--- Data section ---

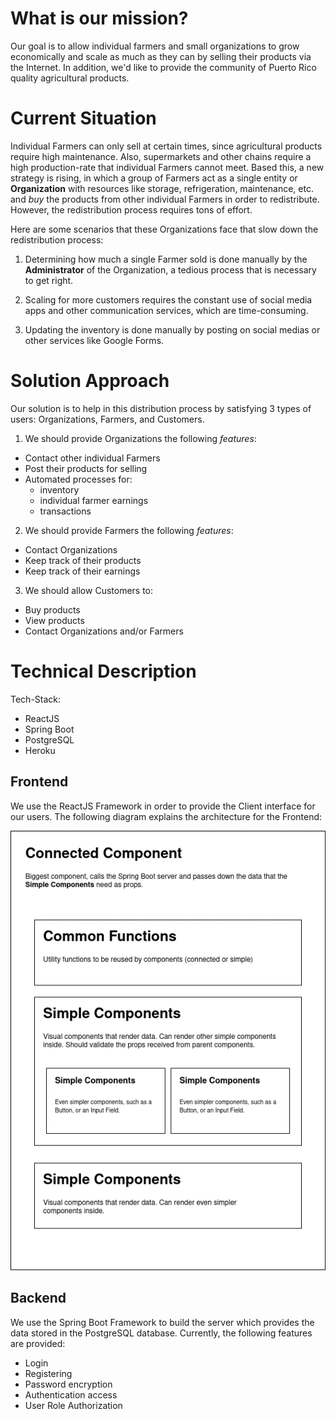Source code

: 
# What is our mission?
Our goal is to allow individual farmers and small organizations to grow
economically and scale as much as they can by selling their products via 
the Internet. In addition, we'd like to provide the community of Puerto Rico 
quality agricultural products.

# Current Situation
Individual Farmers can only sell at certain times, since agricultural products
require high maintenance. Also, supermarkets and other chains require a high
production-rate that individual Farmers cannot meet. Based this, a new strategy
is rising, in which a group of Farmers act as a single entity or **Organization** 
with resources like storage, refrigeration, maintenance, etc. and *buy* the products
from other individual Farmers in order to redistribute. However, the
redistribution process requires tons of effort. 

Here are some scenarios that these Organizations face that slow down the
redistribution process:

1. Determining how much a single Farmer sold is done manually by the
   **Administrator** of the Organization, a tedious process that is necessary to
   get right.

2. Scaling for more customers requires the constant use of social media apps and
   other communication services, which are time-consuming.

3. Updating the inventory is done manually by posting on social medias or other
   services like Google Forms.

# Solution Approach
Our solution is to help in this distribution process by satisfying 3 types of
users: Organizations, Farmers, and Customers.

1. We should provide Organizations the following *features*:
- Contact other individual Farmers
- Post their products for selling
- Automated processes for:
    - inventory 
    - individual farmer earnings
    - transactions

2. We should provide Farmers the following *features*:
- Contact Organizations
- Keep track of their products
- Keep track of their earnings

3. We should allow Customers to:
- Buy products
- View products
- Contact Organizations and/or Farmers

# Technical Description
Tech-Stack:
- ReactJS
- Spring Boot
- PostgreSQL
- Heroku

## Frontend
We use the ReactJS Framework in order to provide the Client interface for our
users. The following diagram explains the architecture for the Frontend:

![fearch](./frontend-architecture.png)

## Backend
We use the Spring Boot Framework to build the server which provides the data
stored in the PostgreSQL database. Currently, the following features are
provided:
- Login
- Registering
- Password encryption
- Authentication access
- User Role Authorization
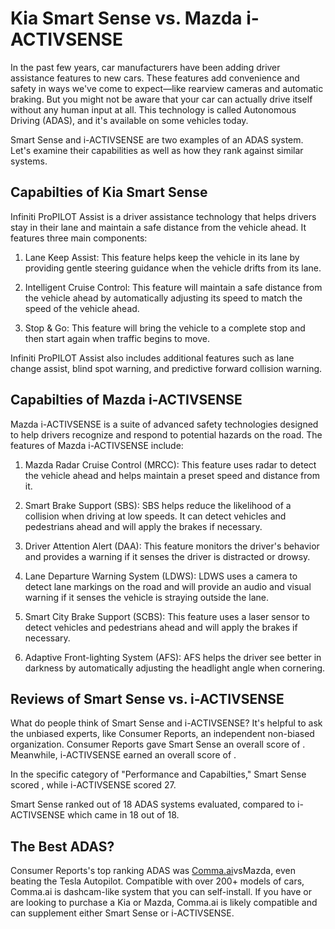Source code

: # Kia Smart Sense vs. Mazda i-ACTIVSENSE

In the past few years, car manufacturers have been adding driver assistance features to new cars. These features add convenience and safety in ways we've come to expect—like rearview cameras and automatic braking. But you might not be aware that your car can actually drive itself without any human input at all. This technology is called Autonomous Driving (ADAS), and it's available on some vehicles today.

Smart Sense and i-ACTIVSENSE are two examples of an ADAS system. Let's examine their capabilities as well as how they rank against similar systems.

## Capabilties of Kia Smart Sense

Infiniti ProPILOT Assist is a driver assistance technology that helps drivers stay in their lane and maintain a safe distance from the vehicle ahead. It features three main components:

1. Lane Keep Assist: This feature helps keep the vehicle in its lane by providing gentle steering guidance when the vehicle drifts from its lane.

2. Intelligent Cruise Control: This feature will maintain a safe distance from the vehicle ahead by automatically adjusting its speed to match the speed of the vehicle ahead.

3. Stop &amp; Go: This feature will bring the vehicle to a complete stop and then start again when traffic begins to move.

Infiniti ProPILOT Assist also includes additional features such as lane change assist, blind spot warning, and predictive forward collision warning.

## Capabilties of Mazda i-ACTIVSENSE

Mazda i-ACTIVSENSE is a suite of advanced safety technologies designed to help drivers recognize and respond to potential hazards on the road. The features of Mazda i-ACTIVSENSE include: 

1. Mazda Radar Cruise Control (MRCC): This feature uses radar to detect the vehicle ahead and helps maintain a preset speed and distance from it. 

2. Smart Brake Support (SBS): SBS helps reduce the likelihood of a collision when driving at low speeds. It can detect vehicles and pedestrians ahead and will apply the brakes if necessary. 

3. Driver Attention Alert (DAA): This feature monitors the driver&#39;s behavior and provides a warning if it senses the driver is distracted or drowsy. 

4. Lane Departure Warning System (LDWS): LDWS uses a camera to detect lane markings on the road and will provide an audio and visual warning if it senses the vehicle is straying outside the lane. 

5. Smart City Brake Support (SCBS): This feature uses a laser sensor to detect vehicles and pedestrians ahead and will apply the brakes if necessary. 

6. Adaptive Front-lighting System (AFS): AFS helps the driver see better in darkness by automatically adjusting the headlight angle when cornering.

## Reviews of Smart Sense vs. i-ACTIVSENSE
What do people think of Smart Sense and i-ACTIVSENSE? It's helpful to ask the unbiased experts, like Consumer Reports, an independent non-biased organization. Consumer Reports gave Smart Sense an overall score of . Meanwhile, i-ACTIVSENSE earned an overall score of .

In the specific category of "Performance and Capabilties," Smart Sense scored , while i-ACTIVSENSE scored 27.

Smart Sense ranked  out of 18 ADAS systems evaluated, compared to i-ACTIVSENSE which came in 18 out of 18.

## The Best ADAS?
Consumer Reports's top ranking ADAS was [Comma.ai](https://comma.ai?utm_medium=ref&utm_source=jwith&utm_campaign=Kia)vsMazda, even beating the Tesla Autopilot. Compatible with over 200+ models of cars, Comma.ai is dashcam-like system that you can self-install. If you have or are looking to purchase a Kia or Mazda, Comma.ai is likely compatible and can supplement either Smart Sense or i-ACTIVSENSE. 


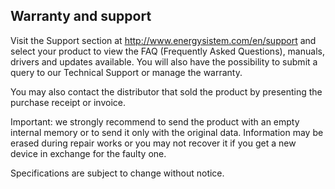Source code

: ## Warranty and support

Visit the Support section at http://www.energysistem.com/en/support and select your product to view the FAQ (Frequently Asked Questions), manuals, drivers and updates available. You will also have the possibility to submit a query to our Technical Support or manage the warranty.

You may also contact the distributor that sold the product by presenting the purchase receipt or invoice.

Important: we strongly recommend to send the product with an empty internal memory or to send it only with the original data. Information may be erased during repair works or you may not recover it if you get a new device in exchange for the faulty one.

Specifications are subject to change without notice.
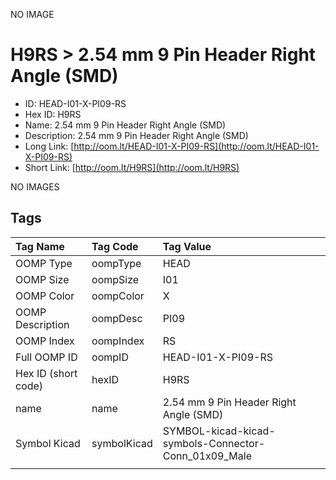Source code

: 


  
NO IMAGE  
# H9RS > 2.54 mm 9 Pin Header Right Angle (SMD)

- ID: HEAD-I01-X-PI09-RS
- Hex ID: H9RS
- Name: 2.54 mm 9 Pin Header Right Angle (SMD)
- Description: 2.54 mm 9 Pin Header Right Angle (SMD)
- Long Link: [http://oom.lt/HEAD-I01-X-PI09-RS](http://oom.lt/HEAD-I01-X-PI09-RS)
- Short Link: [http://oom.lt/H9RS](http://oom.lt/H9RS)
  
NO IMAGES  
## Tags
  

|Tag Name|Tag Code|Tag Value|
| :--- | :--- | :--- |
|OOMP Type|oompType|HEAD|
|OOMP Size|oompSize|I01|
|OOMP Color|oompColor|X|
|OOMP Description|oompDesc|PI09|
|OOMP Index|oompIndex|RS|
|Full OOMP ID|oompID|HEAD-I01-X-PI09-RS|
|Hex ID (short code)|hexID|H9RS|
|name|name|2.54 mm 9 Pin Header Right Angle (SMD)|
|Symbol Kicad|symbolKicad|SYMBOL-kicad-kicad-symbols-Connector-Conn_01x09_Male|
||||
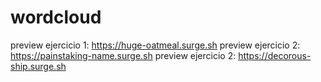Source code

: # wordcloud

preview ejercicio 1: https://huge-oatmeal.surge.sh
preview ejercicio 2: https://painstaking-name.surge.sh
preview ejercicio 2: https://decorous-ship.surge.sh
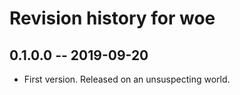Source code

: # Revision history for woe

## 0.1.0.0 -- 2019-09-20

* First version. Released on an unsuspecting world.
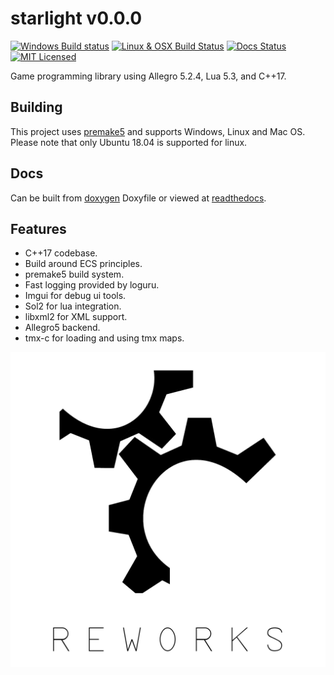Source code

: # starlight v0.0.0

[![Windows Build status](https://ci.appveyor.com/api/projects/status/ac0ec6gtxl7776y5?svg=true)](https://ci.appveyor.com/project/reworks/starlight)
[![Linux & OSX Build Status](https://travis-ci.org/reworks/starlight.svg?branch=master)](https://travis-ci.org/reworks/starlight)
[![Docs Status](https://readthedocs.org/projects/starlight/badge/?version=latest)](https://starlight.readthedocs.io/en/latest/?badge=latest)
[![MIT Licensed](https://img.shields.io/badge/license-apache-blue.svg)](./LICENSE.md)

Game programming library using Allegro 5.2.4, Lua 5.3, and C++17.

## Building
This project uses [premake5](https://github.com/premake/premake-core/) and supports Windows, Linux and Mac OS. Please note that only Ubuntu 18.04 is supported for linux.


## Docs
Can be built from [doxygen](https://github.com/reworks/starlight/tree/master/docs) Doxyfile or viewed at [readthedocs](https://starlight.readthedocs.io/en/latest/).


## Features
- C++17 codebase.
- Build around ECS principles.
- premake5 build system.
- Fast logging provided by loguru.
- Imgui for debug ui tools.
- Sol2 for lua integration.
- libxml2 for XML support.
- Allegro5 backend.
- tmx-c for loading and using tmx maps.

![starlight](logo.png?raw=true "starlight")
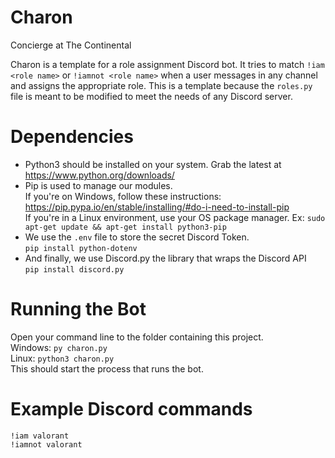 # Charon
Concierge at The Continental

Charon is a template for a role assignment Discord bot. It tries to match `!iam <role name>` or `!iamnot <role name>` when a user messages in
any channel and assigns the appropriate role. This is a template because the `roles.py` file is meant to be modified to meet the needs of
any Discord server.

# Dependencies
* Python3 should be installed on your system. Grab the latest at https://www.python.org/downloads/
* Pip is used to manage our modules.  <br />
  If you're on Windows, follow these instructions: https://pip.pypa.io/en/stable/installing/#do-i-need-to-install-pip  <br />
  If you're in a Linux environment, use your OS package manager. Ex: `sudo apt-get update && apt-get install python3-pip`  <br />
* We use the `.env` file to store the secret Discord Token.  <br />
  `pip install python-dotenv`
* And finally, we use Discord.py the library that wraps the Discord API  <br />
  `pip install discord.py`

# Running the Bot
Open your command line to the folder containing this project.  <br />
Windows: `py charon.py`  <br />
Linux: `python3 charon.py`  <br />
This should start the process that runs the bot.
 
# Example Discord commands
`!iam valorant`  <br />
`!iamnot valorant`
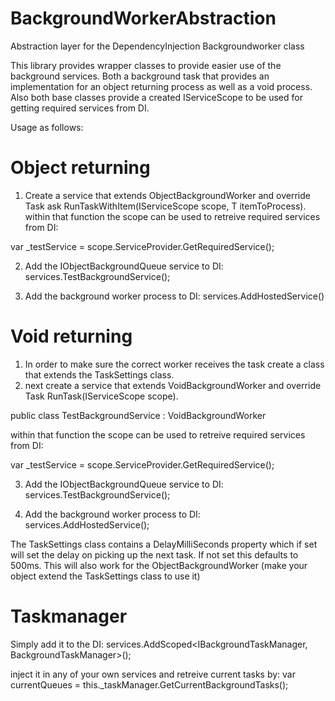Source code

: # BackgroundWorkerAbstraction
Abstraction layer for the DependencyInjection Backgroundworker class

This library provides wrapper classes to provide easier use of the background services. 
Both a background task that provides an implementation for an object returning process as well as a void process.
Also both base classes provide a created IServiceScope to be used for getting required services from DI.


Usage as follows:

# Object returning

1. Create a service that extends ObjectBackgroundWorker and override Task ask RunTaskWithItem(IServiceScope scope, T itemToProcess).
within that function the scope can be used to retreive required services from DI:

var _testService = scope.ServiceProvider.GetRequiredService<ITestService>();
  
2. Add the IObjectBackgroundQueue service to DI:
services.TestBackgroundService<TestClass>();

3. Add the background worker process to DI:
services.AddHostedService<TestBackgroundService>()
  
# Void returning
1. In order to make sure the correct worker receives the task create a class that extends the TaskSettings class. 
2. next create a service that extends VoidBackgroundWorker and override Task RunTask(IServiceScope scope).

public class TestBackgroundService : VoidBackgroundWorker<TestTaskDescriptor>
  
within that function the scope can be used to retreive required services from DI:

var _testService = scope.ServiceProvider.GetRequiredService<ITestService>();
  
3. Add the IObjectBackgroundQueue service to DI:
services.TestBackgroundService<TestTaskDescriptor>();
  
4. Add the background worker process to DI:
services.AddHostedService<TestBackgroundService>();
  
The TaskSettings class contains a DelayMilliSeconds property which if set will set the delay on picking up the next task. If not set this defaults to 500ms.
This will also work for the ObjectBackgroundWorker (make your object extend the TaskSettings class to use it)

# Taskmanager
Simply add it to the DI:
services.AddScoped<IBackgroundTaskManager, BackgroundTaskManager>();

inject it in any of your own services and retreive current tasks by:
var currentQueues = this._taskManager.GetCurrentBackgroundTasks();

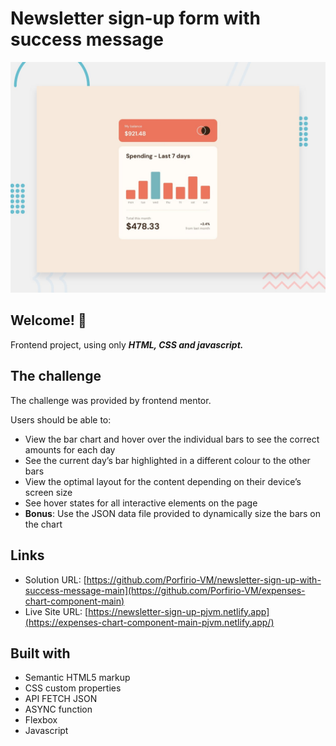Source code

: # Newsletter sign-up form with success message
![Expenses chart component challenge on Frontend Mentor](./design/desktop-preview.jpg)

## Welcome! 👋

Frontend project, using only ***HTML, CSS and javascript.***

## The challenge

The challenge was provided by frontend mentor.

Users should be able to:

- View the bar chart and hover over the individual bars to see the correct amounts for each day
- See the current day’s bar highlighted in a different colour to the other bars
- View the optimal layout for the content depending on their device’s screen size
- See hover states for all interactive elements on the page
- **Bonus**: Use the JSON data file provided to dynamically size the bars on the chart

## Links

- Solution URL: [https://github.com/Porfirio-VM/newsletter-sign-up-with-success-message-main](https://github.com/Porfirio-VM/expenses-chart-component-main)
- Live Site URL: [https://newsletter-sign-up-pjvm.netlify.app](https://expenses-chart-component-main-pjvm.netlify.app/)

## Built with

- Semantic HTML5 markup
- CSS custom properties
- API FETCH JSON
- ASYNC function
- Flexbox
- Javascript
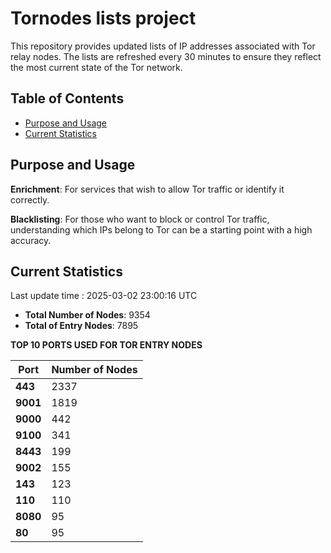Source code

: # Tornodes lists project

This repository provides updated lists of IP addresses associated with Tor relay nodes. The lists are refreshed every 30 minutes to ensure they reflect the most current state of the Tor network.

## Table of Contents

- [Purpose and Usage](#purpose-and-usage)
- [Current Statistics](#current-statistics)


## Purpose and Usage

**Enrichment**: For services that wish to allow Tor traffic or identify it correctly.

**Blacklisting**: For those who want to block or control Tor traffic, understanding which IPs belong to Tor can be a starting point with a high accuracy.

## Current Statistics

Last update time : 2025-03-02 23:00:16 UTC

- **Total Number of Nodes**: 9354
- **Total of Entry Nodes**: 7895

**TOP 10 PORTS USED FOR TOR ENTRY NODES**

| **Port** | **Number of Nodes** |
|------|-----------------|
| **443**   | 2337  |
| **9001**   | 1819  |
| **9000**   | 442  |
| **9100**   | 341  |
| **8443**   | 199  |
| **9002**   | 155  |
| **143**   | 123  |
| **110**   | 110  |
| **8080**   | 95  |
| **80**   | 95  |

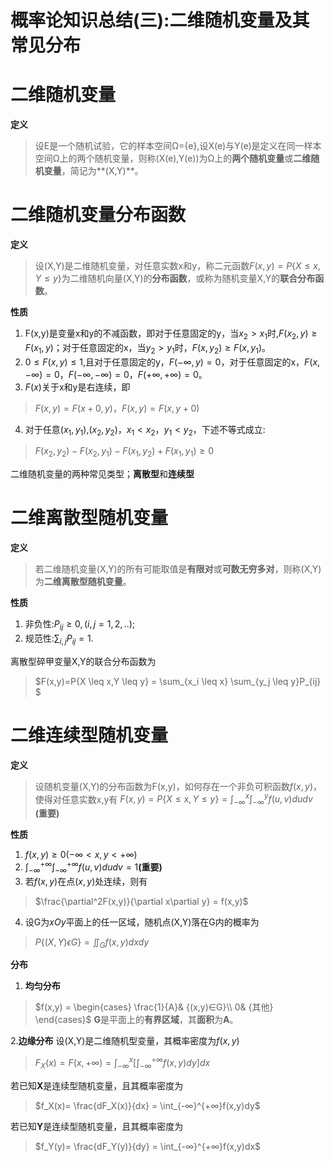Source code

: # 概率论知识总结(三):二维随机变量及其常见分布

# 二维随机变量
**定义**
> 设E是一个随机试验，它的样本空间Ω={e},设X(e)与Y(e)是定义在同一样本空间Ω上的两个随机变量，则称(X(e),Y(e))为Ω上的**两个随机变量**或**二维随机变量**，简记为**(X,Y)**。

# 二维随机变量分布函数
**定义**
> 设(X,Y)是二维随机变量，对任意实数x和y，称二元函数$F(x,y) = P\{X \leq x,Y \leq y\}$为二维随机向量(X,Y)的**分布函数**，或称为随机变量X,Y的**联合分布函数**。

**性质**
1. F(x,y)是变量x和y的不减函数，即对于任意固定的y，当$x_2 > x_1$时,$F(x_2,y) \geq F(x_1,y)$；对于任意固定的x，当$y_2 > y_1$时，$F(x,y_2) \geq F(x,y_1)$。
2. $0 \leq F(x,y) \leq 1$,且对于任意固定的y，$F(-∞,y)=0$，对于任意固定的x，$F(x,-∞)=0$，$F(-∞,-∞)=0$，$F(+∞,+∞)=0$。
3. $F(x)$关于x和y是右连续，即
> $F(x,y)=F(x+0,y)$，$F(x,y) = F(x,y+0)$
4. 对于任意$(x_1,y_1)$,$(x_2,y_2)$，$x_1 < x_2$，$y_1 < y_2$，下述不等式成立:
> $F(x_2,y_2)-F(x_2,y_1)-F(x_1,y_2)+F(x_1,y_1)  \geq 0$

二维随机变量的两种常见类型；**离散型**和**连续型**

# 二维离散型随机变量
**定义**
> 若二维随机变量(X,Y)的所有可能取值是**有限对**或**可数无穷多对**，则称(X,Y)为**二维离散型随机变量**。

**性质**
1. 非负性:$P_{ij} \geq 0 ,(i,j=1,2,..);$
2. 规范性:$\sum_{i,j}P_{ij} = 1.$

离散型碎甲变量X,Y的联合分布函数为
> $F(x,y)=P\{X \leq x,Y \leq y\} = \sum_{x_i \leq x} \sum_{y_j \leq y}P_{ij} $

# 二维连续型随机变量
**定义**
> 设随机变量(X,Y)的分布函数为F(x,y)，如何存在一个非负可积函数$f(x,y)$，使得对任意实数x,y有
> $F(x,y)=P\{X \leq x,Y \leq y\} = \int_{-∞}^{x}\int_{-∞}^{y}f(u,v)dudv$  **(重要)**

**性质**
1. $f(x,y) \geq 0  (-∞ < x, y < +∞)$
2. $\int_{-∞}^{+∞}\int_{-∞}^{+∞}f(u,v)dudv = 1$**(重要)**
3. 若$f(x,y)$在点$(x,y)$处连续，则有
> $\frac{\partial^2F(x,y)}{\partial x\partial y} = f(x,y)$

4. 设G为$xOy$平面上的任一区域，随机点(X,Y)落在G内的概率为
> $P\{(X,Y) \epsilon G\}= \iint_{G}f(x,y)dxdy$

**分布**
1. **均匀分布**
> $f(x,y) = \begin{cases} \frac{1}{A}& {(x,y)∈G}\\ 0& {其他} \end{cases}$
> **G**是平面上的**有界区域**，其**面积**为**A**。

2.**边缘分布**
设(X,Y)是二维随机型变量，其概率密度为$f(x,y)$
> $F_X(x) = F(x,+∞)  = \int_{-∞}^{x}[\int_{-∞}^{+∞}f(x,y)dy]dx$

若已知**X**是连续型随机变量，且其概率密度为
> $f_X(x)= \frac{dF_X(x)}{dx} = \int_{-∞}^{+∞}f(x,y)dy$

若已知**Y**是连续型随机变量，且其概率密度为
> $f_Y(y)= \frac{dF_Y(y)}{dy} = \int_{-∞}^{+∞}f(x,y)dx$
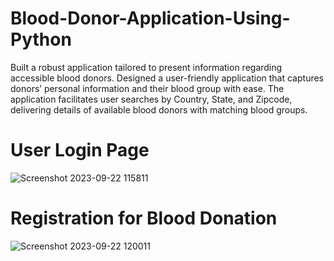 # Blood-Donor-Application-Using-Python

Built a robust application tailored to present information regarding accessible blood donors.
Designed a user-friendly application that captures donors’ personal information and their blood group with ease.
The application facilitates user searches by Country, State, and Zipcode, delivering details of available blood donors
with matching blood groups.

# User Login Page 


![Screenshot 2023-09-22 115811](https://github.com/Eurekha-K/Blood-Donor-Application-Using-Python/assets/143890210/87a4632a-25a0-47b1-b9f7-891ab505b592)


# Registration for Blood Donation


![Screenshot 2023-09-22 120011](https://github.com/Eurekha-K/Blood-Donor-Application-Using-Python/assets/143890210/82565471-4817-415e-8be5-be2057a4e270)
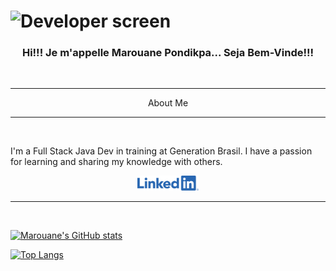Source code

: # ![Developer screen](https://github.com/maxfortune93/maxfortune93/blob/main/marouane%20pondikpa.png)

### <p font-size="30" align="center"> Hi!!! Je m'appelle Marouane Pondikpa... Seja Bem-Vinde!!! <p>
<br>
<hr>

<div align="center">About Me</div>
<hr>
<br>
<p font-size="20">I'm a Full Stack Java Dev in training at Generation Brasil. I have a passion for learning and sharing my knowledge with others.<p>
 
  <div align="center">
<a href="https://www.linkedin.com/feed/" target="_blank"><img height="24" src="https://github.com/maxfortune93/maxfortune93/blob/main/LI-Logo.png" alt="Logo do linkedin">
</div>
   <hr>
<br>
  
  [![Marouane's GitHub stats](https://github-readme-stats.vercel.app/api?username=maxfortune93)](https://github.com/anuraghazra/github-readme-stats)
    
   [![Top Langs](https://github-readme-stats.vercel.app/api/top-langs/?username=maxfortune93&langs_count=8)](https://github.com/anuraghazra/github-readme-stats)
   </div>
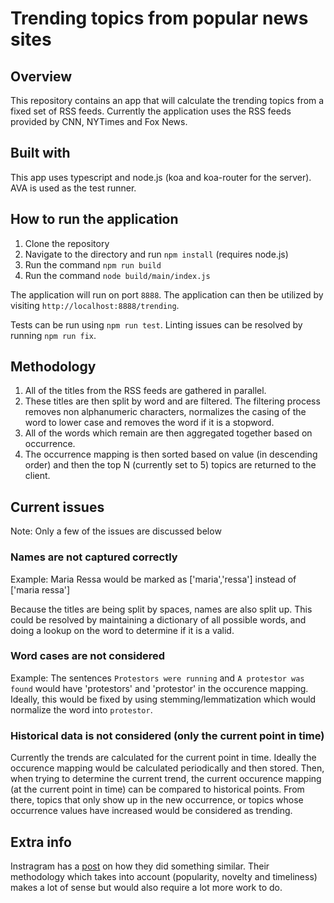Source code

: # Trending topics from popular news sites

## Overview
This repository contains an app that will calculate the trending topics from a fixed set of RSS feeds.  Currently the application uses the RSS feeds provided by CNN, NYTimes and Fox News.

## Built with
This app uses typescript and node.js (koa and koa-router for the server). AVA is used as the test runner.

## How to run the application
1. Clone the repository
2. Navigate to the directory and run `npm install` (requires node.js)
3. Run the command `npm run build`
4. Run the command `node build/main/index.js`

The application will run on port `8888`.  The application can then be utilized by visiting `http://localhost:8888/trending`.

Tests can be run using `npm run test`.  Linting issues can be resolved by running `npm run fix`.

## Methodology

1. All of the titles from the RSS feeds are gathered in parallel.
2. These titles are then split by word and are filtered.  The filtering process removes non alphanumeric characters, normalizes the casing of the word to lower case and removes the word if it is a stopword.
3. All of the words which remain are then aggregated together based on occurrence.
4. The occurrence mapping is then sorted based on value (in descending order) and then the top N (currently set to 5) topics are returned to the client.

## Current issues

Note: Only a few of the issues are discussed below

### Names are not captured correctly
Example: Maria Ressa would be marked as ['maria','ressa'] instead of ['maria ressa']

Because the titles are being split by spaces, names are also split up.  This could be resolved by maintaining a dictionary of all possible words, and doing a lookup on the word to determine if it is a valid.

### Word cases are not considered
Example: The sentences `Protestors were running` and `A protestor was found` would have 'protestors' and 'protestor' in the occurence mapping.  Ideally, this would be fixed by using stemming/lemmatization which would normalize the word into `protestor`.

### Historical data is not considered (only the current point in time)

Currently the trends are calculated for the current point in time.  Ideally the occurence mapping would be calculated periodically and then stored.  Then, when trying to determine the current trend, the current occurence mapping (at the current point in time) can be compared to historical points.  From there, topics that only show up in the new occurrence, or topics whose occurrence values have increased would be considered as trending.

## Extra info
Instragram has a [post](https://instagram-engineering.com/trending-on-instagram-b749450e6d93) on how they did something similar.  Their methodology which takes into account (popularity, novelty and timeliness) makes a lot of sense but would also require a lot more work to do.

---

Repeat only what runs from the first line of the records above to the line with "- Automated processes", both included, word for word, minus the pictures.

Source code

: 
# What is our mission?
Our goal is to allow individual farmers and small organizations to grow
economically and scale as much as they can by selling their products via 
the Internet. In addition, we'd like to provide the community of Puerto Rico 
quality agricultural products.

# Current Situation
Individual Farmers can only sell at certain times, since agricultural products
require high maintenance. Also, supermarkets and other chains require a high
production-rate that individual Farmers cannot meet. Based this, a new strategy
is rising, in which a group of Farmers act as a single entity or **Organization** 
with resources like storage, refrigeration, maintenance, etc. and *buy* the products
from other individual Farmers in order to redistribute. However, the
redistribution process requires tons of effort. 

Here are some scenarios that these Organizations face that slow down the
redistribution process:

1. Determining how much a single Farmer sold is done manually by the
   **Administrator** of the Organization, a tedious process that is necessary to
   get right.

2. Scaling for more customers requires the constant use of social media apps and
   other communication services, which are time-consuming.

3. Updating the inventory is done manually by posting on social medias or other
   services like Google Forms.

# Solution Approach
Our solution is to help in this distribution process by satisfying 3 types of
users: Organizations, Farmers, and Customers.

1. We should provide Organizations the following *features*:
- Contact other individual Farmers
- Post their products for selling
- Automated processes for:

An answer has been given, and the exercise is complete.